*** SOURCE MATERIAL ***
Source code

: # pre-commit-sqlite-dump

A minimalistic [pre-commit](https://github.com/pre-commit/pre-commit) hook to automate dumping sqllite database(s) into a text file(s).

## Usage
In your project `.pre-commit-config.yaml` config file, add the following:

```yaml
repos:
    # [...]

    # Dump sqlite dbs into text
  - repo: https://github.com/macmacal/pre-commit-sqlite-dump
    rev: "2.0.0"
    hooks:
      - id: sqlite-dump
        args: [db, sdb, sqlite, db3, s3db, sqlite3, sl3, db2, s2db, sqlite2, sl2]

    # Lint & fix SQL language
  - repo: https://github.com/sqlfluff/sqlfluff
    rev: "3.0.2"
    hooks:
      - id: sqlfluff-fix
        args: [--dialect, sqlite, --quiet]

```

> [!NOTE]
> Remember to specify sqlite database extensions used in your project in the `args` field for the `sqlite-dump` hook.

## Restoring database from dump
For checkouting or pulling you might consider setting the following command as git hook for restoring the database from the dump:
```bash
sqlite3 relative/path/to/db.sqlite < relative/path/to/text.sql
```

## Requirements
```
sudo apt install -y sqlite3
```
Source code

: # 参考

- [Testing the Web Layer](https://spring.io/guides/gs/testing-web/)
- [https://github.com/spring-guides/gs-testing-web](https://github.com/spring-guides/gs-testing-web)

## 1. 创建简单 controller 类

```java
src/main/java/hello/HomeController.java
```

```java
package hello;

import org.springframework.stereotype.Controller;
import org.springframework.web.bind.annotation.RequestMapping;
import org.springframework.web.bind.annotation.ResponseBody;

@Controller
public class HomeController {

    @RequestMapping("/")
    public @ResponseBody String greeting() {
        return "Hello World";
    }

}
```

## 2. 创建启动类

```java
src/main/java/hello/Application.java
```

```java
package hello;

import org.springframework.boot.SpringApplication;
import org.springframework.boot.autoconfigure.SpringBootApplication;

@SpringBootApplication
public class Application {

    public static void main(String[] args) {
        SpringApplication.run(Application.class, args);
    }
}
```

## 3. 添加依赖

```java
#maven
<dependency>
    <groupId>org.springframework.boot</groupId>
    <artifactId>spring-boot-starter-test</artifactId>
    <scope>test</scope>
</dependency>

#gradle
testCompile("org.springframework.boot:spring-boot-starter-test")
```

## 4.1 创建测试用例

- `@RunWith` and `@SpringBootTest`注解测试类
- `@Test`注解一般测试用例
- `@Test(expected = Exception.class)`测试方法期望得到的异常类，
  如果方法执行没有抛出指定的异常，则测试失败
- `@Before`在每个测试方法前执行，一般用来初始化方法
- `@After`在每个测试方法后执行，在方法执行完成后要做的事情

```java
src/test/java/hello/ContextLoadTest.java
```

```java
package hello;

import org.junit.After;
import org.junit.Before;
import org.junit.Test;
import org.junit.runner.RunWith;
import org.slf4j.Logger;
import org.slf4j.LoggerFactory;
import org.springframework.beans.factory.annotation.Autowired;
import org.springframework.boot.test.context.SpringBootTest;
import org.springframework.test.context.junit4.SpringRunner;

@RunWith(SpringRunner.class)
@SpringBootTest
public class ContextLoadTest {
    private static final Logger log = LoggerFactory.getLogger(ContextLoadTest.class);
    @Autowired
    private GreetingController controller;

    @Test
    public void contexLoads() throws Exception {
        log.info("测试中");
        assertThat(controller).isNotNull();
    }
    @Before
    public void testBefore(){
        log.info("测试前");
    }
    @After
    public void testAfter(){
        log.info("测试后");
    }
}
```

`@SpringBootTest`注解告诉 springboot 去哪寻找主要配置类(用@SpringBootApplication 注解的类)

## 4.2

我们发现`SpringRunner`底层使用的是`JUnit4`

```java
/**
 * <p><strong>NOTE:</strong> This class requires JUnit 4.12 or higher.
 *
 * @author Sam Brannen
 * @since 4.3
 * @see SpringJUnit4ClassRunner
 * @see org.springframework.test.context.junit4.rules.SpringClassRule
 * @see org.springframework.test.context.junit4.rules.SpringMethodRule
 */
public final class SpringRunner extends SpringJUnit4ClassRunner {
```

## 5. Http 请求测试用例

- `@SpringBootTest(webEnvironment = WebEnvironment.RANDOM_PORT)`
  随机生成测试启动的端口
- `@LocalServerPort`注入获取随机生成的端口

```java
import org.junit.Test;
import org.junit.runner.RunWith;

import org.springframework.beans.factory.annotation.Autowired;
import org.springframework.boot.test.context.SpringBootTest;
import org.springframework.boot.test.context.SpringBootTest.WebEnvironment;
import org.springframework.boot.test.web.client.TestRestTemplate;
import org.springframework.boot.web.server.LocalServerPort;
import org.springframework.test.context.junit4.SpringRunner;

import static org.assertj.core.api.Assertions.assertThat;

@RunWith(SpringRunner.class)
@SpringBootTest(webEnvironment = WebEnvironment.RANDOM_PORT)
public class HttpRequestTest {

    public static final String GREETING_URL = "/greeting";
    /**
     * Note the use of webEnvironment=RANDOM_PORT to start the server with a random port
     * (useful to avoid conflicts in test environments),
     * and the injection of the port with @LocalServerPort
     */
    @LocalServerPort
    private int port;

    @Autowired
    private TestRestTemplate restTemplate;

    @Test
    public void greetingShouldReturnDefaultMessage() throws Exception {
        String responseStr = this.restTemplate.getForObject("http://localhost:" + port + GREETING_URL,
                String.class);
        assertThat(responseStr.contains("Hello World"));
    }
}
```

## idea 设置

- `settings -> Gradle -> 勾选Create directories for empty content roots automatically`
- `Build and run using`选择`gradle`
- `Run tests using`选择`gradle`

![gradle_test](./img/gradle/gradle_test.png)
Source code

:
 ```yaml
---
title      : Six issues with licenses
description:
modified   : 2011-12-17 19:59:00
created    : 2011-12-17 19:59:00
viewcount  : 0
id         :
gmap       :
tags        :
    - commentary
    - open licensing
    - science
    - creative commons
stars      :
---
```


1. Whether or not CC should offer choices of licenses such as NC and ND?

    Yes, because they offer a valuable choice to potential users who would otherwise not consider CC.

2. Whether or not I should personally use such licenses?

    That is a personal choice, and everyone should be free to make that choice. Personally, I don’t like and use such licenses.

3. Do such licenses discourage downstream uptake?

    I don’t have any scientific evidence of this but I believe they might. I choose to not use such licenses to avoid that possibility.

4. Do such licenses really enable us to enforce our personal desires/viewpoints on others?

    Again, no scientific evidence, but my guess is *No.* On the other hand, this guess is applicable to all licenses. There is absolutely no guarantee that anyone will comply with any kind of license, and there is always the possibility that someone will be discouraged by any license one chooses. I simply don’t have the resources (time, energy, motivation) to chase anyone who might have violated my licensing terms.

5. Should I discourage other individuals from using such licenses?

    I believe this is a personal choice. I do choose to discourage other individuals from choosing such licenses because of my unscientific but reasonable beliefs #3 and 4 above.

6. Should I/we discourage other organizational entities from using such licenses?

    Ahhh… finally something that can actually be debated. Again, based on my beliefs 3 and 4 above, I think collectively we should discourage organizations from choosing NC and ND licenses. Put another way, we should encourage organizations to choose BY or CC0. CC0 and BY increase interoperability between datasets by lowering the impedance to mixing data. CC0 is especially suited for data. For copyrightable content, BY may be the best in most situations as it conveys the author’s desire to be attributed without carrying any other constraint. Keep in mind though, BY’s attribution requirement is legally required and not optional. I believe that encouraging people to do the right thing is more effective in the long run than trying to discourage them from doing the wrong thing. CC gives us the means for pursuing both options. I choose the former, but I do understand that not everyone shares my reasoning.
*** End of SOURCE MATERIAL ***
Retype the data in full, and keep every line identical to the original.

[REPLY]
Source code

: # pre-commit-sqlite-dump

A minimalistic [pre-commit](https://github.com/pre-commit/pre-commit) hook to automate dumping sqllite database(s) into a text file(s).

## Usage
In your project `.pre-commit-config.yaml` config file, add the following:

```yaml
repos:
    # [...]

    # Dump sqlite dbs into text
  - repo: https://github.com/macmacal/pre-commit-sqlite-dump
    rev: "2.0.0"
    hooks:
      - id: sqlite-dump
        args: [db, sdb, sqlite, db3, s3db, sqlite3, sl3, db2, s2db, sqlite2, sl2]

    # Lint & fix SQL language
  - repo: https://github.com/sqlfluff/sqlfluff
    rev: "3.0.2"
    hooks:
      - id: sqlfluff-fix
        args: [--dialect, sqlite, --quiet]

```

> [!NOTE]
> Remember to specify sqlite database extensions used in your project in the `args` field for the `sqlite-dump` hook.

## Restoring database from dump
For checkouting or pulling you might consider setting the following command as git hook for restoring the database from the dump:
```bash
sqlite3 relative/path/to/db.sqlite < relative/path/to/text.sql
```

## Requirements
```
sudo apt install -y sqlite3
```
Source code

: # 参考

- [Testing the Web Layer](https://spring.io/guides/gs/testing-web/)
- [https://github.com/spring-guides/gs-testing-web](https://github.com/spring-guides/gs-testing-web)

## 1. 创建简单 controller 类

```java
src/main/java/hello/HomeController.java
```

```java
package hello;

import org.springframework.stereotype.Controller;
import org.springframework.web.bind.annotation.RequestMapping;
import org.springframework.web.bind.annotation.ResponseBody;

@Controller
public class HomeController {

    @RequestMapping("/")
    public @ResponseBody String greeting() {
        return "Hello World";
    }

}
```

## 2. 创建启动类

```java
src/main/java/hello/Application.java
```

```java
package hello;

import org.springframework.boot.SpringApplication;
import org.springframework.boot.autoconfigure.SpringBootApplication;

@SpringBootApplication
public class Application {

    public static void main(String[] args) {
        SpringApplication.run(Application.class, args);
    }
}
```

## 3. 添加依赖

```java
#maven
<dependency>
    <groupId>org.springframework.boot</groupId>
    <artifactId>spring-boot-starter-test</artifactId>
    <scope>test</scope>
</dependency>

#gradle
testCompile("org.springframework.boot:spring-boot-starter-test")
```

## 4.1 创建测试用例

- `@RunWith` and `@SpringBootTest`注解测试类
- `@Test`注解一般测试用例
- `@Test(expected = Exception.class)`测试方法期望得到的异常类，
  如果方法执行没有抛出指定的异常，则测试失败
- `@Before`在每个测试方法前执行，一般用来初始化方法
- `@After`在每个测试方法后执行，在方法执行完成后要做的事情

```java
src/test/java/hello/ContextLoadTest.java
```

```java
package hello;

import org.junit.After;
import org.junit.Before;
import org.junit.Test;
import org.junit.runner.RunWith;
import org.slf4j.Logger;
import org.slf4j.LoggerFactory;
import org.springframework.beans.factory.annotation.Autowired;
import org.springframework.boot.test.context.SpringBootTest;
import org.springframework.test.context.junit4.SpringRunner;

@RunWith(SpringRunner.class)
@SpringBootTest
public class ContextLoadTest {
    private static final Logger log = LoggerFactory.getLogger(ContextLoadTest.class);
    @Autowired
    private GreetingController controller;

    @Test
    public void contexLoads() throws Exception {
        log.info("测试中");
        assertThat(controller).isNotNull();
    }
    @Before
    public void testBefore(){
        log.info("测试前");
    }
    @After
    public void testAfter(){
        log.info("测试后");
    }
}
```

`@SpringBootTest`注解告诉 springboot 去哪寻找主要配置类(用@SpringBootApplication 注解的类)

## 4.2

我们发现`SpringRunner`底层使用的是`JUnit4`

```java
/**
 * <p><strong>NOTE:</strong> This class requires JUnit 4.12 or higher.
 *
 * @author Sam Brannen
 * @since 4.3
 * @see SpringJUnit4ClassRunner
 * @see org.springframework.test.context.junit4.rules.SpringClassRule
 * @see org.springframework.test.context.junit4.rules.SpringMethodRule
 */
public final class SpringRunner extends SpringJUnit4ClassRunner {
```

## 5. Http 请求测试用例

- `@SpringBootTest(webEnvironment = WebEnvironment.RANDOM_PORT)`
  随机生成测试启动的端口
- `@LocalServerPort`注入获取随机生成的端口

```java
import org.junit.Test;
import org.junit.runner.RunWith;

import org.springframework.beans.factory.annotation.Autowired;
import org.springframework.boot.test.context.SpringBootTest;
import org.springframework.boot.test.context.SpringBootTest.WebEnvironment;
import org.springframework.boot.test.web.client.TestRestTemplate;
import org.springframework.boot.web.server.LocalServerPort;
import org.springframework.test.context.junit4.SpringRunner;

import static org.assertj.core.api.Assertions.assertThat;

@RunWith(SpringRunner.class)
@SpringBootTest(webEnvironment = WebEnvironment.RANDOM_PORT)
public class HttpRequestTest {

    public static final String GREETING_URL = "/greeting";
    /**
     * Note the use of webEnvironment=RANDOM_PORT to start the server with a random port
     * (useful to avoid conflicts in test environments),
     * and the injection of the port with @LocalServerPort
     */
    @LocalServerPort
    private int port;

    @Autowired
    private TestRestTemplate restTemplate;

    @Test
    public void greetingShouldReturnDefaultMessage() throws Exception {
        String responseStr = this.restTemplate.getForObject("http://localhost:" + port + GREETING_URL,
                String.class);
        assertThat(responseStr.contains("Hello World"));
    }
}
```

## idea 设置

- `settings -> Gradle -> 勾选Create directories for empty content roots automatically`
- `Build and run using`选择`gradle`
- `Run tests using`选择`gradle`

![gradle_test](./img/gradle/gradle_test.png)
Source code

:
 ```yaml
---
title      : Six issues with licenses
description:
modified   : 2011-12-17 19:59:00
created    : 2011-12-17 19:59:00
viewcount  : 0
id         :
gmap       :
tags        :
    - commentary
    - open licensing
    - science
    - creative commons
stars      :
---
```


1. Whether or not CC should offer choices of licenses such as NC and ND?

    Yes, because they offer a valuable choice to potential users who would otherwise not consider CC.

2. Whether or not I should personally use such licenses?

    That is a personal choice, and everyone should be free to make that choice. Personally, I don’t like and use such licenses.

3. Do such licenses discourage downstream uptake?

    I don’t have any scientific evidence of this but I believe they might. I choose to not use such licenses to avoid that possibility.

4. Do such licenses really enable us to enforce our personal desires/viewpoints on others?

    Again, no scientific evidence, but my guess is *No.* On the other hand, this guess is applicable to all licenses. There is absolutely no guarantee that anyone will comply with any kind of license, and there is always the possibility that someone will be discouraged by any license one chooses. I simply don’t have the resources (time, energy, motivation) to chase anyone who might have violated my licensing terms.

5. Should I discourage other individuals from using such licenses?

    I believe this is a personal choice. I do choose to discourage other individuals from choosing such licenses because of my unscientific but reasonable beliefs #3 and 4 above.

6. Should I/we discourage other organizational entities from using such licenses?

    Ahhh… finally something that can actually be debated. Again, based on my beliefs 3 and 4 above, I think collectively we should discourage organizations from choosing NC and ND licenses. Put another way, we should encourage organizations to choose BY or CC0. CC0 and BY increase interoperability between datasets by lowering the impedance to mixing data. CC0 is especially suited for data. For copyrightable content, BY may be the best in most situations as it conveys the author’s desire to be attributed without carrying any other constraint. Keep in mind though, BY’s attribution requirement is legally required and not optional. I believe that encouraging people to do the right thing is more effective in the long run than trying to discourage them from doing the wrong thing. CC gives us the means for pursuing both options. I choose the former, but I do understand that not everyone shares my reasoning.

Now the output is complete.